> _What to produce_: Would you return every line of the listing below that has "Despliegue" in it?
━━━━━━━━━━━━━━━━
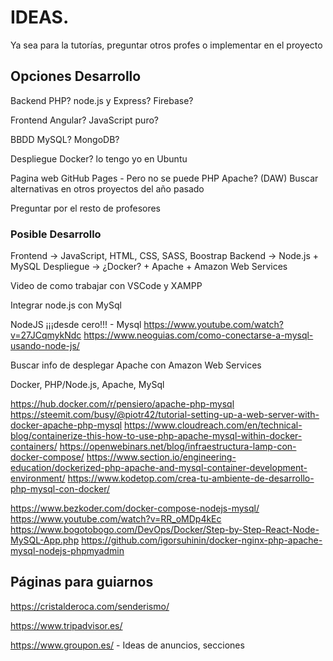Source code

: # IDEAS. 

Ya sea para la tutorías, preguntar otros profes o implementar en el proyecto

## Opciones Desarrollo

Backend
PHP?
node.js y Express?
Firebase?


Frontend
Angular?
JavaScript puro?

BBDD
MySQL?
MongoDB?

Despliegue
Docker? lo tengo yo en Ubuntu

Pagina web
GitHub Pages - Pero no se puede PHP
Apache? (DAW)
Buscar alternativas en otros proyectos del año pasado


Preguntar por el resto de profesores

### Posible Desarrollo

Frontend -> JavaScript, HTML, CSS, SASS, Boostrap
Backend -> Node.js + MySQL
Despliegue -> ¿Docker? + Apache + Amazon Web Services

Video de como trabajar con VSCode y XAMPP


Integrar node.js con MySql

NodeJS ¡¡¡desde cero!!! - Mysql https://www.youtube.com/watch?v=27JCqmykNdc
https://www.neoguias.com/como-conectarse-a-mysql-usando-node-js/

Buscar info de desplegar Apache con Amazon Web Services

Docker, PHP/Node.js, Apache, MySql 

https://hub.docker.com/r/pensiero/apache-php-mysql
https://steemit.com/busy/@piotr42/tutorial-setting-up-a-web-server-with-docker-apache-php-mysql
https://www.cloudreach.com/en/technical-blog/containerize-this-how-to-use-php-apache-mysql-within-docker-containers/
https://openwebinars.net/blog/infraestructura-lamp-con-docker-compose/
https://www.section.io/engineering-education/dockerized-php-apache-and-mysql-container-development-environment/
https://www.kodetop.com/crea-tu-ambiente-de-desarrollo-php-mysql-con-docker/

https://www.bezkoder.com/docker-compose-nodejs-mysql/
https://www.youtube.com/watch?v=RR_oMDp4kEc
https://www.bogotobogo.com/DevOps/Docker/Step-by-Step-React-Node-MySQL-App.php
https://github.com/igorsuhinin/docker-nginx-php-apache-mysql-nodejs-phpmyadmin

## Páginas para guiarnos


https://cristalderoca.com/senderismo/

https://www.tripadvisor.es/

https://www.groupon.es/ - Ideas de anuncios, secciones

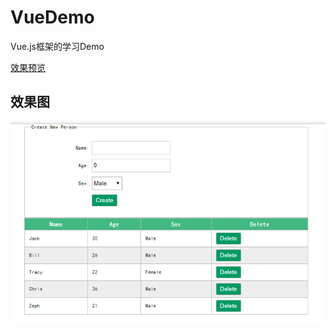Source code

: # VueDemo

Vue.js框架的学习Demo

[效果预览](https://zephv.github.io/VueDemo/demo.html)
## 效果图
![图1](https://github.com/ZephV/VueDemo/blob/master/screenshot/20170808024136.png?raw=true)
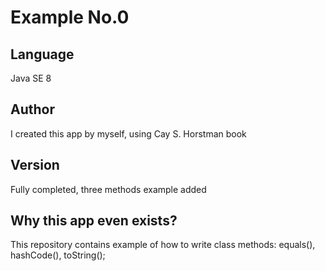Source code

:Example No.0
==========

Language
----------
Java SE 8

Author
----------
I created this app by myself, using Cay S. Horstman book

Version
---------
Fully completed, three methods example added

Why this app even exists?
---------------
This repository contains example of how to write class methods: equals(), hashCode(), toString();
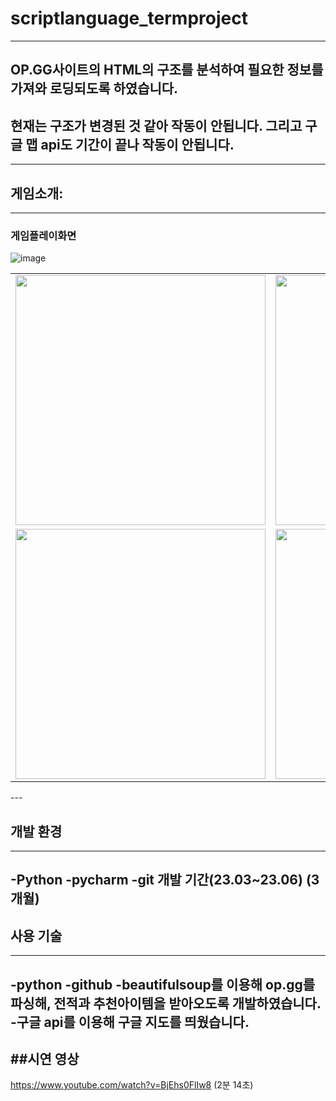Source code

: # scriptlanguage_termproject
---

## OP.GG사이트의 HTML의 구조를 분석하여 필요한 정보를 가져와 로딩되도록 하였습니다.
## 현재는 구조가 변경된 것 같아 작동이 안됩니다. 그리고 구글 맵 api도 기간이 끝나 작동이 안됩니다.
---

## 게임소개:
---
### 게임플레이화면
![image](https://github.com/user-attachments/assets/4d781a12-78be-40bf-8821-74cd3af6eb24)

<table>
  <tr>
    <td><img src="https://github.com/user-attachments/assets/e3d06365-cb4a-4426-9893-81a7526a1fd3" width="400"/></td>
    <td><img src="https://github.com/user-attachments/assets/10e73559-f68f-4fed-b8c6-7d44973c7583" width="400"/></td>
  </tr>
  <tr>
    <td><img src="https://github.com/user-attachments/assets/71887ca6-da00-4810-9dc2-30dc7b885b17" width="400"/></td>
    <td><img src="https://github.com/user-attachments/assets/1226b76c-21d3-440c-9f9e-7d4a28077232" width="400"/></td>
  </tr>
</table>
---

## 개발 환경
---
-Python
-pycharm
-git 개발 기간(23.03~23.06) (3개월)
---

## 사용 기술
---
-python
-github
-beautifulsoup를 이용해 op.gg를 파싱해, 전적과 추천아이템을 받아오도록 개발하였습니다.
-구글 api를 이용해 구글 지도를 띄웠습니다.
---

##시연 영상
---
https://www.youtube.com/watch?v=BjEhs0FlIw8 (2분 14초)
━━━━━━━━━━━━━━━━
> _Solution for this problem_:
Despliegue
Despliegue -> ¿Docker? + Apache + Amazon Web Services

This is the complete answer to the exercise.